Assignment: Give back an exact copy of the entries beneath, minus the pictures.
[Opening Data supplied section]
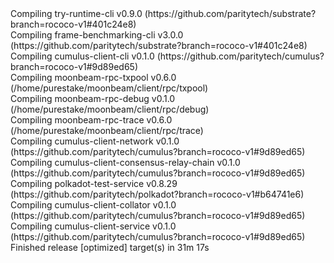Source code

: <div id="termynal" data-termynal>
  <span data-ty>Compiling try-runtime-cli v0.9.0 (https://github.com/paritytech/substrate?branch=rococo-v1#401c24e8)
    <br> Compiling frame-benchmarking-cli v3.0.0 (https://github.com/paritytech/substrate?branch=rococo-v1#401c24e8)
    <br> Compiling cumulus-client-cli v0.1.0 (https://github.com/paritytech/cumulus?branch=rococo-v1#9d89ed65)
    <br> Compiling moonbeam-rpc-txpool v0.6.0 (/home/purestake/moonbeam/client/rpc/txpool)
    <br> Compiling moonbeam-rpc-debug v0.1.0 (/home/purestake/moonbeam/client/rpc/debug)
    <br> Compiling moonbeam-rpc-trace v0.6.0 (/home/purestake/moonbeam/client/rpc/trace)
    <br> Compiling cumulus-client-network v0.1.0 (https://github.com/paritytech/cumulus?branch=rococo-v1#9d89ed65)
    <br> Compiling cumulus-client-consensus-relay-chain v0.1.0 (https://github.com/paritytech/cumulus?branch=rococo-v1#9d89ed65)
    <br> Compiling polkadot-test-service v0.8.29 (https://github.com/paritytech/polkadot?branch=rococo-v1#b64741e6)
    <br> Compiling cumulus-client-collator v0.1.0 (https://github.com/paritytech/cumulus?branch=rococo-v1#9d89ed65)
    <br> Compiling cumulus-client-service v0.1.0 (https://github.com/paritytech/cumulus?branch=rococo-v1#9d89ed65)
    <br> Finished release [optimized] target(s) in 31m 17s
  </span>
</div>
[Closing Data supplied section]
Exercise output:
Source code

: <div id="termynal" data-termynal>
  <span data-ty>Compiling try-runtime-cli v0.9.0 (https://github.com/paritytech/substrate?branch=rococo-v1#401c24e8)
    <br> Compiling frame-benchmarking-cli v3.0.0 (https://github.com/paritytech/substrate?branch=rococo-v1#401c24e8)
    <br> Compiling cumulus-client-cli v0.1.0 (https://github.com/paritytech/cumulus?branch=rococo-v1#9d89ed65)
    <br> Compiling moonbeam-rpc-txpool v0.6.0 (/home/purestake/moonbeam/client/rpc/txpool)
    <br> Compiling moonbeam-rpc-debug v0.1.0 (/home/purestake/moonbeam/client/rpc/debug)
    <br> Compiling moonbeam-rpc-trace v0.6.0 (/home/purestake/moonbeam/client/rpc/trace)
    <br> Compiling cumulus-client-network v0.1.0 (https://github.com/paritytech/cumulus?branch=rococo-v1#9d89ed65)
    <br> Compiling cumulus-client-consensus-relay-chain v0.1.0 (https://github.com/paritytech/cumulus?branch=rococo-v1#9d89ed65)
    <br> Compiling polkadot-test-service v0.8.29 (https://github.com/paritytech/polkadot?branch=rococo-v1#b64741e6)
    <br> Compiling cumulus-client-collator v0.1.0 (https://github.com/paritytech/cumulus?branch=rococo-v1#9d89ed65)
    <br> Compiling cumulus-client-service v0.1.0 (https://github.com/paritytech/cumulus?branch=rococo-v1#9d89ed65)
    <br> Finished release [optimized] target(s) in 31m 17s
  </span>
</div>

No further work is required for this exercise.